#systemtap on 2021-05-05 — irc logs at freenode.irclog.whitequark.org

2015-11-12 23:18 fche changed the topic of #systemtap to: http://sourceware.org/systemtap; email systemtap@sourceware.org if answers here not timely, conversations may be logged

00:05 orivej has joined #systemtap

00:17 mjw has quit [Quit: Leaving]

00:27 khaled has quit [Quit: Konversation terminated!]

02:23 orivej has quit [Ping timeout: 252 seconds]

03:00 <irker573> systemtap: wcohen systemtap.git:master * release-4.4-148-gca8656afc / testsuite/systemtap.examples/index.html testsuite/systemtap.examples/index.txt testsuite/systemtap.examples/keyword-index.html testsuite/systemtap.examples/keyword-index.txt testsuite/systemtap.examples/metadatabase.db testsuite/systemtap.examples/security-band-aids/cve-2011-4127.meta testsuite/systemtap.examples/security-band-aids/cve-2011-4127.stp: example

06:03 <agentzh> serhei: i'm thinking a bit more about the abort() function. it seems tricky to do exceptions or longjmp in the ebpf context? i remember stap's kernel runtime uses horrible emulation hacks to do those. very inefficient hacks. not sure we have anything more clever in ebpf...

06:24 orivej has joined #systemtap

06:55 fdalleau_away is now known as fdalleau

07:01 khaled has joined #systemtap

07:13 orivej has quit [Ping timeout: 260 seconds]

08:34 ema has quit [Remote host closed the connection]

09:16 amerey has quit [Ping timeout: 240 seconds]

09:17 amerey has joined #systemtap

11:35 irker573 has quit [Quit: transmission timeout]

11:41 mjw has joined #systemtap

11:46 orivej has joined #systemtap

12:27 orivej has quit [Ping timeout: 252 seconds]

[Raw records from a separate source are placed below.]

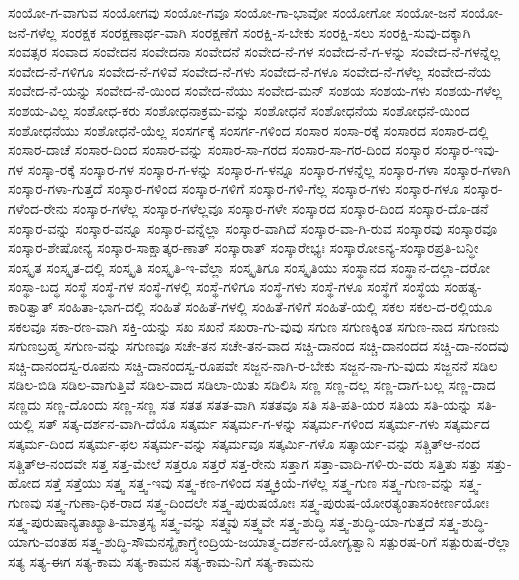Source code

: {ಸಂಯೋ-ಗ-ವಾಗುವ
ಸಂಯೋಗವು
ಸಂಯೋ-ಗವೂ
ಸಂಯೋ-ಗಾ-ಭಾವೋ
ಸಂಯೋಗೋ
ಸಂಯೋ-ಜನೆ
ಸಂಯೋ-ಜನೆ-ಗಳೆಲ್ಲ
ಸಂರಕ್ಷಕ
ಸಂರಕ್ಷಣಾರ್ಥ-ವಾಗಿ
ಸಂರಕ್ಷಣೆಗೆ
ಸಂರಕ್ಷಿ-ಸ-ಬೇಕು
ಸಂರಕ್ಷಿ-ಸಲು
ಸಂರಕ್ಷಿ-ಸುವು-ದಕ್ಕಾಗಿ
ಸಂವತ್ಸರ
ಸಂವಾದ
ಸಂವೇದನ
ಸಂವೇದನಾ
ಸಂವೇದನೆ
ಸಂವೇದ-ನೆ-ಗಳ
ಸಂವೇದ-ನೆ-ಗ-ಳನ್ನು
ಸಂವೇದ-ನೆ-ಗಳನ್ನೆಲ್ಲ
ಸಂವೇದ-ನೆ-ಗಳಿಗೂ
ಸಂವೇದ-ನೆ-ಗಳಿವೆ
ಸಂವೇದ-ನೆ-ಗಳು
ಸಂವೇದ-ನೆ-ಗಳೂ
ಸಂವೇದ-ನೆ-ಗಳೆಲ್ಲ
ಸಂವೇದ-ನೆಯ
ಸಂವೇದ-ನೆ-ಯನ್ನು
ಸಂವೇದ-ನೆ-ಯಿಂದ
ಸಂವೇದ-ನೆಯು
ಸಂವೇದ-ಮನ್
ಸಂಶಯ
ಸಂಶಯ-ಗಳು
ಸಂಶಯ-ಗಳೆಲ್ಲ
ಸಂಶಯ-ವಿಲ್ಲ
ಸಂಶೋಧ-ಕರು
ಸಂಶೋಧನಾಕ್ರಮ-ವನ್ನು
ಸಂಶೋಧನೆ
ಸಂಶೋಧನೆಯ
ಸಂಶೋಧನೆ-ಯಿಂದ
ಸಂಶೋಧನೆಯು
ಸಂಶೋಧನೆ-ಯೆಲ್ಲ
ಸಂಸರ್ಗಕ್ಕೆ
ಸಂಸರ್ಗ-ಗಳಿಂದ
ಸಂಸಾರ
ಸಂಸಾ-ರಕ್ಕೆ
ಸಂಸಾರದ
ಸಂಸಾರ-ದಲ್ಲಿ
ಸಂಸಾರ-ದಾಚೆ
ಸಂಸಾರ-ದಿಂದ
ಸಂಸಾರ-ವನ್ನು
ಸಂಸಾರ-ಸಾ-ಗರದ
ಸಂಸಾರ-ಸಾ-ಗರ-ದಿಂದ
ಸಂಸ್ಕಾರ
ಸಂಸ್ಕಾರ-ಇವು-ಗಳ
ಸಂಸ್ಕಾ-ರಕ್ಕೆ
ಸಂಸ್ಕಾರ-ಗಳ
ಸಂಸ್ಕಾರ-ಗ-ಳನ್ನು
ಸಂಸ್ಕಾರ-ಗ-ಳನ್ನೂ
ಸಂಸ್ಕಾರ-ಗಳನ್ನೆಲ್ಲ
ಸಂಸ್ಕಾರ-ಗಳಾ
ಸಂಸ್ಕಾರ-ಗಳಾಗಿ
ಸಂಸ್ಕಾರ-ಗಳಾ-ಗುತ್ತದೆ
ಸಂಸ್ಕಾರ-ಗಳಿಂದ
ಸಂಸ್ಕಾರ-ಗಳಿಗೆ
ಸಂಸ್ಕಾರ-ಗಳಿ-ಗೆಲ್ಲ
ಸಂಸ್ಕಾರ-ಗಳು
ಸಂಸ್ಕಾರ-ಗಳೂ
ಸಂಸ್ಕಾರ-ಗಳೆಂದ-ರೇನು
ಸಂಸ್ಕಾರ-ಗಳೆಲ್ಲ
ಸಂಸ್ಕಾರ-ಗಳೆಲ್ಲವೂ
ಸಂಸ್ಕಾರ-ಗಳೇ
ಸಂಸ್ಕಾರದ
ಸಂಸ್ಕಾರ-ದಿಂದ
ಸಂಸ್ಕಾರ-ದೊ-ಡನೆ
ಸಂಸ್ಕಾರ-ವನ್ನು
ಸಂಸ್ಕಾರ-ವನ್ನೂ
ಸಂಸ್ಕಾರ-ವನ್ನೆಲ್ಲಾ
ಸಂಸ್ಕಾರ-ವಾಗಿದೆ
ಸಂಸ್ಕಾರ-ವಾ-ಗಿ-ರುವ
ಸಂಸ್ಕಾರವು
ಸಂಸ್ಕಾರವೂ
ಸಂಸ್ಕಾರ-ಶೇಷೋನ್ಯ
ಸಂಸ್ಕಾರ-ಸಾಕ್ಷಾತ್ಕರ-ಣಾತ್
ಸಂಸ್ಕಾರಾತ್
ಸಂಸ್ಕಾರೇಭ್ಯಃ
ಸಂಸ್ಕಾರೋಽನ್ಯ-ಸಂಸ್ಕಾರಪ್ರತಿ-ಬನ್ಧೀ
ಸಂಸ್ಕೃತ
ಸಂಸ್ಕೃತ-ದಲ್ಲಿ
ಸಂಸ್ಕೃತಿ
ಸಂಸ್ಕೃತಿ-ಇ-ವೆಲ್ಲಾ
ಸಂಸ್ಕೃತಿಗೂ
ಸಂಸ್ಕೃತಿಯು
ಸಂಸ್ಥಾನದ
ಸಂಸ್ಥಾನ-ದಲ್ಲಾ-ದರೋ
ಸಂಸ್ಥಾ-ಬದ್ಧ
ಸಂಸ್ಥೆ
ಸಂಸ್ಥೆ-ಗಳ
ಸಂಸ್ಥೆ-ಗಳಲ್ಲಿ
ಸಂಸ್ಥೆ-ಗಳಿಗೂ
ಸಂಸ್ಥೆ-ಗಳು
ಸಂಸ್ಥೆ-ಗಳೂ
ಸಂಸ್ಥೆಗೆ
ಸಂಸ್ಥೆಯ
ಸಂಹತ್ಯ-ಕಾರಿತ್ವಾತ್
ಸಂಹಿತಾ-ಭಾಗ-ದಲ್ಲಿ
ಸಂಹಿತೆ
ಸಂಹಿತೆ-ಗಳಲ್ಲಿ
ಸಂಹಿತೆ-ಗಳಿಗೆ
ಸಂಹಿತೆ-ಯಲ್ಲಿ
ಸಕಲ
ಸಕಲ-ದ-ರಲ್ಲಿಯೂ
ಸಕಲವೂ
ಸಕಾ-ರಣ-ವಾಗಿ
ಸಕ್ತಿ-ಯನ್ನು
ಸಖ
ಸಖನೆ
ಸಖರಾ-ಗು-ವುವು
ಸಗುಣ
ಸಗುಣಕ್ಕಿಂತ
ಸಗುಣ-ನಾದ
ಸಗುಣನು
ಸಗುಣಬ್ರಹ್ಮ
ಸಗುಣ-ವನ್ನು
ಸಗುಣವೂ
ಸಚೇ-ತನ
ಸಚೇ-ತನ-ವಾದ
ಸಚ್ಚಿ-ದಾನಂದ
ಸಚ್ಚಿ-ದಾನಂದದ
ಸಚ್ಚಿ-ದಾ-ನಂದವು
ಸಚ್ಚಿ-ದಾನಂದಸ್ವ-ರೂಪನು
ಸಚ್ಚಿ-ದಾನಂದಸ್ವ-ರೂಪವೇ
ಸಜ್ಜನ-ನಾಗಿ-ರ-ಬೇಕು
ಸಜ್ಜನ-ನಾ-ಗು-ವುದು
ಸಜ್ಜನನೆ
ಸಡಿಲ
ಸಡಿಲ-ಬಿಡಿ
ಸಡಿಲ-ವಾಗುತ್ತಿವೆ
ಸಡಿಲ-ವಾದ
ಸಡಿಲಾ-ಯಿತು
ಸಡಿಲಿಸಿ
ಸಣ್ಣ
ಸಣ್ಣ-ದಲ್ಲ
ಸಣ್ಣ-ದಾಗ-ಬಲ್ಲ
ಸಣ್ಣ-ದಾದ
ಸಣ್ಣದು
ಸಣ್ಣ-ದೊಂದು
ಸಣ್ಣ-ಸಣ್ಣ
ಸತ
ಸತತ
ಸತತ-ವಾಗಿ
ಸತತವೂ
ಸತಿ
ಸತಿ-ಪತಿ-ಯರ
ಸತಿಯ
ಸತಿ-ಯನ್ನು
ಸತಿ-ಯಲ್ಲಿ
ಸತ್
ಸತ್ಕ-ದರ್ಶನ-ವಾಗಿ-ದೆಯೊ
ಸತ್ಕರ್ಮ
ಸತ್ಕರ್ಮ-ಗ-ಳನ್ನು
ಸತ್ಕರ್ಮ-ಗಳಿಂದ
ಸತ್ಕರ್ಮ-ಗಳು
ಸತ್ಕರ್ಮದ
ಸತ್ಕರ್ಮ-ದಿಂದ
ಸತ್ಕರ್ಮ-ಫಲ
ಸತ್ಕರ್ಮ-ವನ್ನು
ಸತ್ಕರ್ಮವೂ
ಸತ್ಕರ್ಮಿ-ಗಳೊ
ಸತ್ಕಾರ್ಯ-ವನ್ನು
ಸತ್ಚಿತ್ಆ-ನಂದ
ಸತ್ಚಿತ್ಆ-ನಂದವೇ
ಸತ್ತ
ಸತ್ತ-ಮೇಲೆ
ಸತ್ತರೂ
ಸತ್ತರೆ
ಸತ್ತ-ರೇನು
ಸತ್ತಾಗ
ಸತ್ತಾ-ವಾದಿ-ಗಳಿ-ರು-ವರು
ಸತ್ತಿತು
ಸತ್ತು
ಸತ್ತು-ಹೋದ
ಸತ್ತೆ
ಸತ್ತೆಯು
ಸತ್ತ್ವ
ಸತ್ತ್ವ-ಇವು
ಸತ್ತ್ವ-ಕಣ-ಗಳಿಂದ
ಸತ್ತ್ವಕ್ರಿಯೆ-ಗಳೆಲ್ಲ
ಸತ್ತ್ವ-ಗುಣ
ಸತ್ತ್ವ-ಗುಣ-ವನ್ನು
ಸತ್ತ್ವ-ಗುಣವು
ಸತ್ತ್ವ-ಗುಣಾ-ಧಿಕ-ರಾದ
ಸತ್ತ್ವ-ದಿಂದಲೇ
ಸತ್ತ್ವ-ಪುರುಷಯೋಃ
ಸತ್ತ್ವ-ಪುರುಷ-ಯೋರತ್ಯಂತಾಸಂಕೀರ್ಣಯೋಃ
ಸತ್ತ್ವ-ಪುರುಷಾನ್ಯತಾಖ್ಯಾತಿ-ಮಾತ್ರಸ್ಯ
ಸತ್ತ್ವ-ವನ್ನು
ಸತ್ತ್ವವು
ಸತ್ತ್ವವೇ
ಸತ್ತ್ವ-ಶುದ್ಧಿ
ಸತ್ತ್ವ-ಶುದ್ಧಿ-ಯಾ-ಗುತ್ತದೆ
ಸತ್ತ್ವ-ಶುದ್ಧಿ-ಯಾಗು-ವಂತಹ
ಸತ್ತ್ವ-ಶುದ್ಧಿ-ಸೌಮನಸ್ಯೈಕಾಗ್ರ್ಯೇಂದ್ರಿಯ-ಜಯಾತ್ಮ-ದರ್ಶನ-ಯೋಗ್ಯತ್ವಾನಿ
ಸತ್ಪುರಷ-ರಿಗೆ
ಸತ್ಪುರುಷ-ರೆಲ್ಲಾ
ಸತ್ಯ
ಸತ್ಯ-ಈಗ
ಸತ್ಯ-ಕಾಮ
ಸತ್ಯ-ಕಾಮನ
ಸತ್ಯ-ಕಾಮ-ನಿಗೆ
ಸತ್ಯ-ಕಾಮನು
}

12:57 <serhei> the main thing abort does is immediately exit the probe -- not hard to do when we're building the CFG for the entire probe

12:58 <serhei> the second thing is does is set session_state to STAP_SESSION_STOPPING -- that may be more fiddly to replicate exactly in terms of how soon we stop other probes from running

13:03 <fche> serhei, bpf has try/catch now, that's all abort does in the lkm case, throw an exception right?

13:13 <serhei> in bpf, try/catch is just a fancy term for "find the enclosing catch block and insert a branch to it" fwiw

13:13 <fche> yes

13:14 <fche> same as in lkm

13:14 <serhei> yeah

13:14 <serhei> abort() is the same thing, but exits the probe unconditionally, skipping the catch block

13:15 <serhei> ah, don't even need to fiddle with CFG for that. Just call exit()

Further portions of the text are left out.